== Segment start ==

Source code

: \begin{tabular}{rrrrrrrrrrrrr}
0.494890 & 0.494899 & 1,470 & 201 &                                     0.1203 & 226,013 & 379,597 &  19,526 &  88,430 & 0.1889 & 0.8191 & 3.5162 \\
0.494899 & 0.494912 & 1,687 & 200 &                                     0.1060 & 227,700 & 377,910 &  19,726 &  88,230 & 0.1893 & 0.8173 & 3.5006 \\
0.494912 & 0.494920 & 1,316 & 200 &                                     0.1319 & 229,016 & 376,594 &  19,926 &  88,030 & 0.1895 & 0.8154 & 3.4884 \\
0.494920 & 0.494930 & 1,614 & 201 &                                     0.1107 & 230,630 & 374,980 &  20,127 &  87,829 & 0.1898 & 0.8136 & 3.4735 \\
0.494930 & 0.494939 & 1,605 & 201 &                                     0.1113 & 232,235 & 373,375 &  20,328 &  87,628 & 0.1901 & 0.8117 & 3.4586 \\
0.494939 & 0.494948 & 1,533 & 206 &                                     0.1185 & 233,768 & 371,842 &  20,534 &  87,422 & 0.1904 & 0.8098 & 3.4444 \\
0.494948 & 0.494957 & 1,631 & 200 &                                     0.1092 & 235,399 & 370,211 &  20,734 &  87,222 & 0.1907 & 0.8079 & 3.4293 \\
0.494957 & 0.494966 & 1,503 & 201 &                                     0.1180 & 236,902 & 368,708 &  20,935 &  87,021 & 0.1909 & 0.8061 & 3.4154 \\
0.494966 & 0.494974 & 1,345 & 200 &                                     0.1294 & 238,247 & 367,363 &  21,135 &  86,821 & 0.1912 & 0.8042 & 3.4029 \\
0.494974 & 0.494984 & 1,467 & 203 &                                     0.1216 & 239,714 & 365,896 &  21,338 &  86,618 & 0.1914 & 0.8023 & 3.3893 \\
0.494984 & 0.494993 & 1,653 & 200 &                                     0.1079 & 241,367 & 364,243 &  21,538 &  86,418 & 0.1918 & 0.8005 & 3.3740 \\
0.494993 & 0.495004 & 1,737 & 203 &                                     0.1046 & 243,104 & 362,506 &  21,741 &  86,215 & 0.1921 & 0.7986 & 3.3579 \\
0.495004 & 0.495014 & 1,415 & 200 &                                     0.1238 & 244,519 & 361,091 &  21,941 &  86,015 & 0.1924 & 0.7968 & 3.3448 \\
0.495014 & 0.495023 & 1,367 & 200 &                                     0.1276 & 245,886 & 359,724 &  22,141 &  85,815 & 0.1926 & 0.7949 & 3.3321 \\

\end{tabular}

== Segment end ==

### Exercise directions
The lines from the one containing "0.494957 & 0.494966" through the final line of the entries above are to be printed exactly, with nothing added.

### Response area
0.494957 & 0.494966 & 1,503 & 201 &                                     0.1180 & 236,902 & 368,708 &  20,935 &  87,021 & 0.1909 & 0.8061 & 3.4154 \\
0.494966 & 0.494974 & 1,345 & 200 &                                     0.1294 & 238,247 & 367,363 &  21,135 &  86,821 & 0.1912 & 0.8042 & 3.4029 \\
0.494974 & 0.494984 & 1,467 & 203 &                                     0.1216 & 239,714 & 365,896 &  21,338 &  86,618 & 0.1914 & 0.8023 & 3.3893 \\
0.494984 & 0.494993 & 1,653 & 200 &                                     0.1079 & 241,367 & 364,243 &  21,538 &  86,418 & 0.1918 & 0.8005 & 3.3740 \\
0.494993 & 0.495004 & 1,737 & 203 &                                     0.1046 & 243,104 & 362,506 &  21,741 &  86,215 & 0.1921 & 0.7986 & 3.3579 \\
0.495004 & 0.495014 & 1,415 & 200 &                                     0.1238 & 244,519 & 361,091 &  21,941 &  86,015 & 0.1924 & 0.7968 & 3.3448 \\
0.495014 & 0.495023 & 1,367 & 200 &                                     0.1276 & 245,886 & 359,724 &  22,141 &  85,815 & 0.1926 & 0.7949 & 3.3321 \\

\end{tabular}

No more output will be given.